Gardeners admire Seattle native Arthur Lee Jacobson for his vast knowledge and insatiable curiosity. His garden in the Montlake neighborhood reflects those strengths as well as his penchant for teaching what he knows. Even weeds have a place here, and Jacobson eagerly shares wisdom about each plant's special characteristics.

EVEN IN A garden community rich in characters, native Seattleite Arthur Lee Jacobson stands out. Jacobson is so steeped in the wonders of plant life that he seems to live in a world more verdant than most of us can even imagine.

Walking along a sidewalk with Jacobson is an experience. He'll all of a sudden bend down, snatch an unlikely shred of greenery poking up through the concrete, and wave it about, extolling its nutrient properties and declaring it fit for the salad bowl.

A natural forager and tireless scholar, Jacobson has acquired an encyclopedic store of knowledge about plants from the cultivated to the wild. His award-winning tome, "North American Landscape Trees," runs to nearly 750 pages, while his Web site (www.arthurleej.com/) includes dozens of articles on topics that catch his fancy, including "Leaves Worth Smelling" and "Special Ballard Trees." Jacobson is perennially curious and thoroughly engaged in our city's flora, whether he's leading a graveyard tree tour or bicycling around the city delivering copies of his books.

So what does a plant omnivore like Jacobson grow in his own garden? It'd be easier to ask what he doesn't grow.

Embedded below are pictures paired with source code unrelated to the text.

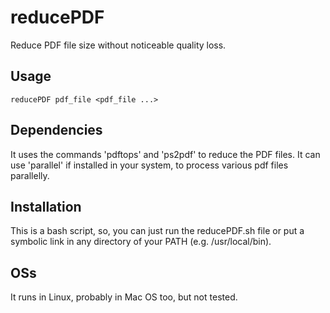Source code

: # reducePDF 
Reduce PDF file size without noticeable quality loss.

## Usage
`reducePDF pdf_file <pdf_file ...>`

## Dependencies 
It uses the commands 'pdftops' and 'ps2pdf' to reduce the PDF files.
It can use 'parallel' if installed in your system, to process various pdf files parallelly.

## Installation 
This is a bash script, so, you can just run the reducePDF.sh file or put a symbolic link in any directory of your PATH (e.g. /usr/local/bin).

## OSs
It runs in Linux, probably in Mac OS too, but not tested.


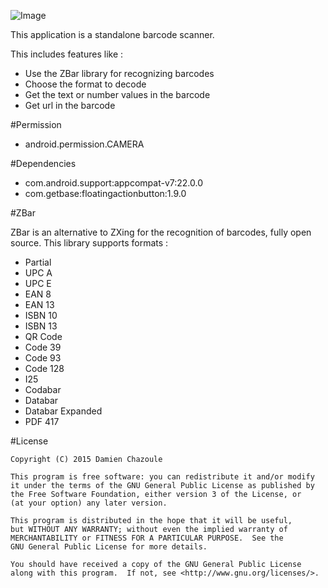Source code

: ![Image](https://raw.githubusercontent.com/MrDoomy/Decode/master/dev/images/decode.png)

This application is a standalone barcode scanner.

This includes features like :
- Use the ZBar library for recognizing barcodes
- Choose the format to decode
- Get the text or number values in the barcode
- Get url in the barcode

#Permission

- android.permission.CAMERA

#Dependencies

- com.android.support:appcompat-v7:22.0.0
- com.getbase:floatingactionbutton:1.9.0

#ZBar

ZBar is an alternative to ZXing for the recognition of barcodes, fully open source. This library supports formats :
- Partial
- UPC A
- UPC E
- EAN 8
- EAN 13
- ISBN 10
- ISBN 13
- QR Code
- Code 39
- Code 93
- Code 128
- I25
- Codabar
- Databar
- Databar Expanded
- PDF 417

#License

    Copyright (C) 2015 Damien Chazoule

    This program is free software: you can redistribute it and/or modify
    it under the terms of the GNU General Public License as published by
    the Free Software Foundation, either version 3 of the License, or
    (at your option) any later version.

    This program is distributed in the hope that it will be useful,
    but WITHOUT ANY WARRANTY; without even the implied warranty of
    MERCHANTABILITY or FITNESS FOR A PARTICULAR PURPOSE.  See the
    GNU General Public License for more details.

    You should have received a copy of the GNU General Public License
    along with this program.  If not, see <http://www.gnu.org/licenses/>.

Jacobson became interested in plants as a teenager, then worked his way through college by doing yard work. He lives and gardens on the property where he grew up in the Montlake neighborhood. On this steep city lot, beneath the shade of giant pine and eucalyptus, Jacobson manages to raise 526 kinds of plants, including what he calls "intentional weeds."

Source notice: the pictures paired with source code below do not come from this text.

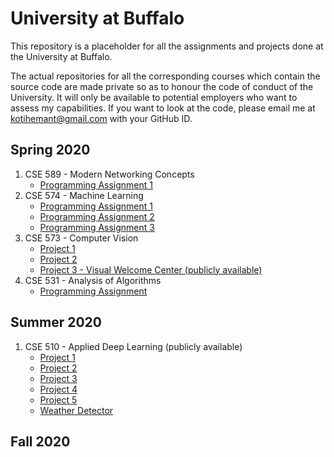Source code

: # University at Buffalo

This repository is a placeholder for all the assignments and projects done at the University at Buffalo.

The actual repositories for all the corresponding courses which contain the source code are made private so as to honour the code of conduct of the University. It will only be available to potential employers who want to assess my capabilities. If you want to look at the code, please email me at kotihemant@gmail.com with your GitHub ID.

## Spring 2020

1. CSE 589 - Modern Networking Concepts
   - [Programming Assignment 1](https://github.com/HemantKoti/CSE-589/tree/master/Programming%20Assignment%201)
2. CSE 574 - Machine Learning
   - [Programming Assignment 1](https://github.com/HemantKoti/CSE-574/tree/master/PA%201)
   - [Programming Assignment 2](https://github.com/HemantKoti/CSE-574/tree/master/PA%202)
   - [Programming Assignment 3](https://github.com/HemantKoti/CSE-574/tree/master/PA%203)
3. CSE 573 - Computer Vision
   - [Project 1](https://github.com/HemantKoti/CSE-573/tree/master/Project%201)
   - [Project 2](https://github.com/HemantKoti/CSE-573/tree/master/Project%202)
   - [Project 3 - Visual Welcome Center (publicly available)](https://github.com/HemantKoti/Visual-Welcome-Center.git)
4. CSE 531 - Analysis of Algorithms
   - [Programming Assignment](https://github.com/HemantKoti/CSE-531.git)

## Summer 2020

1. CSE 510 - Applied Deep Learning (publicly available)
   - [Project 1](https://github.com/HemantKoti/CSE-510/tree/master/Project%201)
   - [Project 2](https://github.com/HemantKoti/CSE-510/tree/master/Project%202)
   - [Project 3](https://github.com/HemantKoti/CSE-510/tree/master/Project%203)
   - [Project 4](https://github.com/HemantKoti/CSE-510/tree/master/Project%204)
   - [Project 5](https://github.com/HemantKoti/CSE-510/tree/master/Project%205)
   - [Weather Detector](https://github.com/vamshigujjari/Weather-Detector)

## Fall 2020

The place is a wonderland of oddities and beauties, growing in pots and in the ground, weaving their way around and through each other to compete for the little sunlight that makes its way through the dense canopy. "Notice there are no straight lines," says Jacobson of the terraces and paths that flow down the hillside. "I like organic shapes . . . straight lines are for engineers!" There are begonias with edible petals, blueberries from the Canary Islands, and a 90-foot-tall Eucalyptus dalrympleana that looks more like a towering telephone pole than a tree. Jacobson modestly understates his planting style: "I like to experiment with new and rare plants . . . I jam them in."

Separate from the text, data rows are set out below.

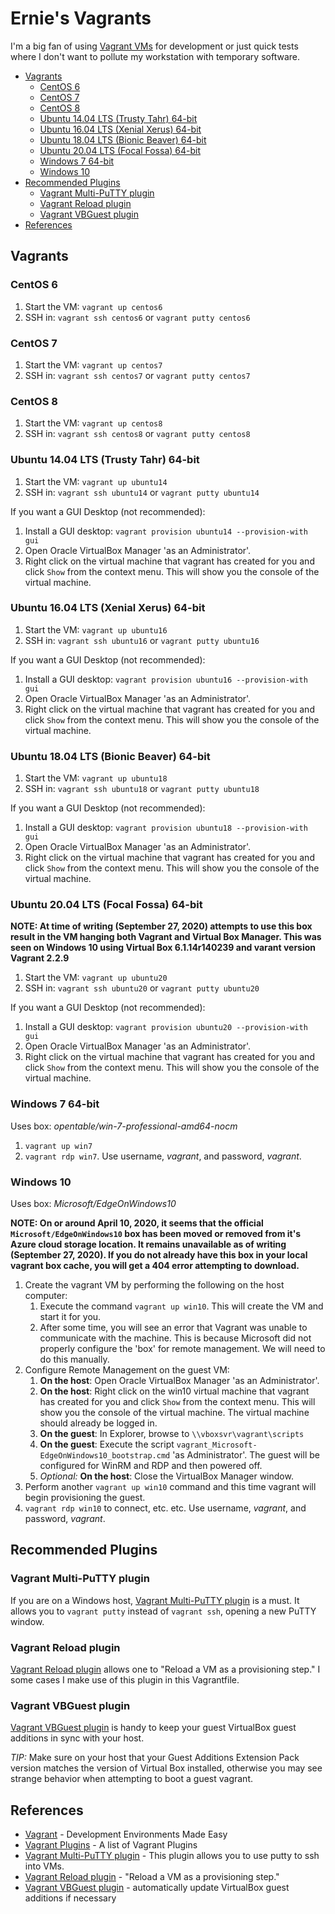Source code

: # Ernie's Vagrants

I'm a big fan of using [Vagrant VMs](https://www.vagrantup.com/) for development or just quick tests where I don't want to pollute my workstation with temporary software.

<!-- toc -->

- [Vagrants](#vagrants)
  * [CentOS 6](#centos-6)
  * [CentOS 7](#centos-7)
  * [CentOS 8](#centos-8)
  * [Ubuntu 14.04 LTS (Trusty Tahr) 64-bit](#ubuntu-1404-lts-trusty-tahr-64-bit)
  * [Ubuntu 16.04 LTS (Xenial Xerus) 64-bit](#ubuntu-1604-lts-xenial-xerus-64-bit)
  * [Ubuntu 18.04 LTS (Bionic Beaver) 64-bit](#ubuntu-1804-lts-bionic-beaver-64-bit)
  * [Ubuntu 20.04 LTS (Focal Fossa) 64-bit](#ubuntu-2004-lts-focal-fossa-64-bit)
  * [Windows 7 64-bit](#windows-7-64-bit)
  * [Windows 10](#windows-10)
- [Recommended Plugins](#recommended-plugins)
  * [Vagrant Multi-PuTTY plugin](#vagrant-multi-putty-plugin)
  * [Vagrant Reload plugin](#vagrant-reload-plugin)
  * [Vagrant VBGuest plugin](#vagrant-vbguest-plugin)
- [References](#references)

<!-- tocstop -->

## Vagrants

### CentOS 6

1. Start the VM: `vagrant up centos6`
1. SSH in: `vagrant ssh centos6` or `vagrant putty centos6`

### CentOS 7

1. Start the VM: `vagrant up centos7`
1. SSH in: `vagrant ssh centos7` or `vagrant putty centos7`

### CentOS 8

1. Start the VM: `vagrant up centos8`
1. SSH in: `vagrant ssh centos8` or `vagrant putty centos8`

### Ubuntu 14.04 LTS (Trusty Tahr) 64-bit

1. Start the VM: `vagrant up ubuntu14`
1. SSH in: `vagrant ssh ubuntu14` or `vagrant putty ubuntu14`

If you want a GUI Desktop (not recommended):
1. Install a GUI desktop: `vagrant provision ubuntu14 --provision-with gui`
1. Open Oracle VirtualBox Manager 'as an Administrator'.
1. Right click on the virtual machine that vagrant has created for you and click `Show` from the context menu. This will show you the console of the virtual machine.

### Ubuntu 16.04 LTS (Xenial Xerus) 64-bit

1. Start the VM: `vagrant up ubuntu16`
1. SSH in: `vagrant ssh ubuntu16` or `vagrant putty ubuntu16`

If you want a GUI Desktop (not recommended):
1. Install a GUI desktop: `vagrant provision ubuntu16 --provision-with gui`
1. Open Oracle VirtualBox Manager 'as an Administrator'.
1. Right click on the virtual machine that vagrant has created for you and click `Show` from the context menu. This will show you the console of the virtual machine.

### Ubuntu 18.04 LTS (Bionic Beaver) 64-bit

1. Start the VM: `vagrant up ubuntu18`
1. SSH in: `vagrant ssh ubuntu18` or `vagrant putty ubuntu18`

If you want a GUI Desktop (not recommended):
1. Install a GUI desktop: `vagrant provision ubuntu18 --provision-with gui`
1. Open Oracle VirtualBox Manager 'as an Administrator'.
1. Right click on the virtual machine that vagrant has created for you and click `Show` from the context menu. This will show you the console of the virtual machine.

### Ubuntu 20.04 LTS (Focal Fossa) 64-bit

**NOTE: At time of writing (September 27, 2020) attempts to use this box result in the VM hanging both Vagrant and Virtual Box Manager. This was seen on Windows 10 using Virtual Box 6.1.14r140239 and varant version Vagrant 2.2.9**

1. Start the VM: `vagrant up ubuntu20`
1. SSH in: `vagrant ssh ubuntu20` or `vagrant putty ubuntu20`

If you want a GUI Desktop (not recommended):
1. Install a GUI desktop: `vagrant provision ubuntu20 --provision-with gui`
1. Open Oracle VirtualBox Manager 'as an Administrator'.
1. Right click on the virtual machine that vagrant has created for you and click `Show` from the context menu. This will show you the console of the virtual machine.

### Windows 7 64-bit

Uses box: *opentable/win-7-professional-amd64-nocm*

1. `vagrant up win7`
1. `vagrant rdp win7`. Use username, *vagrant*, and password, *vagrant*.

### Windows 10

Uses box: *Microsoft/EdgeOnWindows10*

**NOTE: On or around April 10, 2020, it seems that the official `Microsoft/EdgeOnWindows10` box has been moved or removed from it's Azure cloud storage location. It remains unavailable as of writing (September 27, 2020). If you do not already have this box in your local vagrant box cache, you will get a 404 error attempting to download.**

1. Create the vagrant VM by performing the following on the host computer:
    1. Execute the command `vagrant up win10`. This will create the VM and start it for you.
    1. After some time, you will see an error that Vagrant was unable to communicate with the machine. This is because Microsoft did not properly configure the 'box' for remote management. We will need to do this manually.
1. Configure Remote Management on the guest VM:
    1. **On the host**: Open Oracle VirtualBox Manager 'as an Administrator'.
    1. **On the host**: Right click on the win10 virtual machine that vagrant has created for you and click `Show` from the context menu. This will show you the console of the virtual machine. The virtual machine should already be logged in.
    1. **On the guest**: In Explorer, browse to `\\vboxsvr\vagrant\scripts`
    1. **On the guest**: Execute the script `vagrant_Microsoft-EdgeOnWindows10_bootstrap.cmd` 'as Administrator'. The guest will be configured for WinRM and RDP and then powered off.
    1. *Optional:* **On the host**: Close the VirtualBox Manager window.
1. Perform another `vagrant up win10` command and this time vagrant will begin provisioning the guest.
1. `vagrant rdp win10` to connect, etc. etc. Use username, *vagrant*, and password, *vagrant*.

## Recommended Plugins

### Vagrant Multi-PuTTY plugin

If you are on a Windows host, [Vagrant Multi-PuTTY plugin](https://github.com/nickryand/vagrant-multi-putty) is a must. It allows you to `vagrant putty` instead of `vagrant ssh`, opening a new PuTTY window.

### Vagrant Reload plugin

[Vagrant Reload plugin](https://github.com/aidanns/vagrant-reload) allows one to "Reload a VM as a provisioning step." I some cases I make use of this plugin in this Vagrantfile.

### Vagrant VBGuest plugin

[Vagrant VBGuest plugin](https://github.com/dotless-de/vagrant-vbguest) is handy to keep your guest VirtualBox guest additions in sync with your host.

*TIP:* Make sure on your host that your Guest Additions Extension Pack version matches the version of Virtual Box installed, otherwise you may see strange behavior when attempting to boot a guest vagrant.

## References

- [Vagrant](https://www.vagrantup.com/) - Development Environments Made Easy
- [Vagrant Plugins](https://github.com/hashicorp/vagrant/wiki/Available-Vagrant-Plugins) - A list of Vagrant Plugins
- [Vagrant Multi-PuTTY plugin](https://github.com/nickryand/vagrant-multi-putty) - This plugin allows you to use putty to ssh into VMs.
- [Vagrant Reload plugin](https://github.com/aidanns/vagrant-reload) - "Reload a VM as a provisioning step."
- [Vagrant VBGuest plugin](https://github.com/dotless-de/vagrant-vbguest) - automatically update VirtualBox guest additions if necessary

Jacobson opens his garden to visitors twice a summer, encouraging them to sniff and taste plants as they wander through. "Agastache smells like root beer," Jacobson says as he pulls on the perennial's gray-green, fragrant foliage. The banana shrub (Magnolia figo) wafts a bubble-gum scent about the garden. Jacobson planted a Himalayan dogwood in 1987, and by his measure it's now the tallest of its kind in the state. Potatoes grow in a wooden box, and scarlet runner beans clamber up a tree trunk in this casual, diverse and most personal of gardens.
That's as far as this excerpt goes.